Si, après 1945, des théoriciens comme Bordiga et d’autres ont pu avancer l’idée du communisme compris non comme propriété sociale ou collective mais comme une négation de toute forme de propriété4, cela n’est pas dû à une meilleure lecture des classiques (toute lecture, bonne ou mauvaise, est historiquement déterminée) mais plutôt au fait que des conditions historiques différentes conduisaient à lire les classiques avec un autre regard. Bordiga se réclamait de la plus stricte orthodoxie, mais cela ne suffisait pas à éliminer la nouveauté.

De la même façon, le concept de communisation n’est pas tombé du ciel ; il émerge de la vague des luttes de classes des années 1960/70 et de leur critique.

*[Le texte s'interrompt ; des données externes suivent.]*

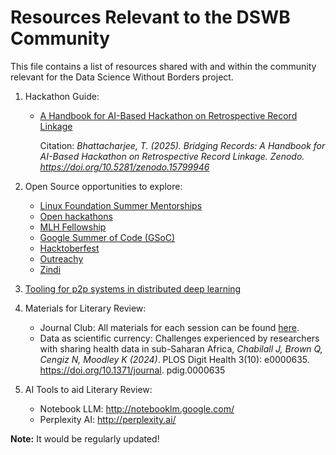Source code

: # Resources Relevant to the DSWB Community

This file contains a list of resources shared with and within the community relevant for the Data Science Without Borders project.

1. Hackathon Guide:
   * [A Handbook for AI-Based Hackathon on Retrospective Record Linkage](https://doi.org/10.5281/zenodo.15799946)
     
     Citation: _Bhattacharjee, T. (2025). Bridging Records: A Handbook for AI-Based Hackathon on Retrospective Record Linkage. Zenodo. https://doi.org/10.5281/zenodo.15799946_
     
2. Open Source opportunities to explore:
   * [Linux Foundation Summer Mentorships](https://mentorship.lfx.linuxfoundation.org/#projects_accepting)
   * [Open hackathons](https://www.openhackathons.org/s/upcoming-events)
   * [MLH Fellowship](https://fellowship.mlh.io/)
   * [Google Summer of Code (GSoC)](https://summerofcode.withgoogle.com/)
   * [Hacktoberfest](https://hacktoberfest.com/)
   * [Outreachy](https://www.outreachy.org/) 
   * [Zindi](https://zindi.africa/competitions/amld)

3. [Tooling for p2p systems in distributed deep learning](https://localai.io/features/distribute/)
   
4. Materials for Literary Review:
   * Journal Club: All materials for each session can be found [here](https://aphrc-dswb.github.io/dswb-open-science-capacity-wg/journal-club).
   * Data as scientific currency: Challenges experienced by researchers with sharing health data in sub-Saharan Africa, _Chabilall J, Brown Q, Cengiz N, Moodley K (2024)_. PLOS Digit Health 3(10): e0000635. https://doi.org/10.1371/journal. pdig.0000635
    
   
5. AI Tools to aid Literary Review:
   * Notebook LLM: http://notebooklm.google.com/
   * Perplexity AI: http://perplexity.ai/ 
   
**Note:** It would be regularly updated!
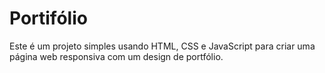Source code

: # Portifólio

Este é um projeto simples usando HTML, CSS e JavaScript para criar uma página web responsiva com um design de portfólio.
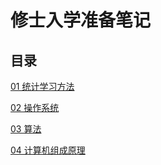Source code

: # 修士入学准备笔记

## 目录

[01 统计学习方法](./01统计学习方法)

[02 操作系统](./02操作系统)

[03 算法](./03Algorithm)

[04 计算机组成原理](./04计算机组成原理)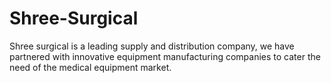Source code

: # Shree-Surgical
Shree surgical is a leading supply and distribution company, we have partnered with innovative equipment manufacturing companies to cater the need of the medical equipment market.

S’il est clair que ces luttes ne se sont pas approchées d’une rupture insurrectionnelle, elles ont fait apparaître le prolétariat sous un jour différent de celui qui avait été transmis par les générations passées et elles ont permis d’entrevoir la forme même du passage au communisme, non plus comme la création des conditions d’un communisme toujours renvoyé aux calendes grecques (gestion ouvrière de la production, généralisation des conditions du prolétariat, développement des forces productives etc.) mais comme contenu inhérent au processus révolutionnaire dès son début. « Tout pas fait en avant, toute progression réelle importent plus qu’une douzaine de programmes » (Marx à Bracke, 5 mai 1875).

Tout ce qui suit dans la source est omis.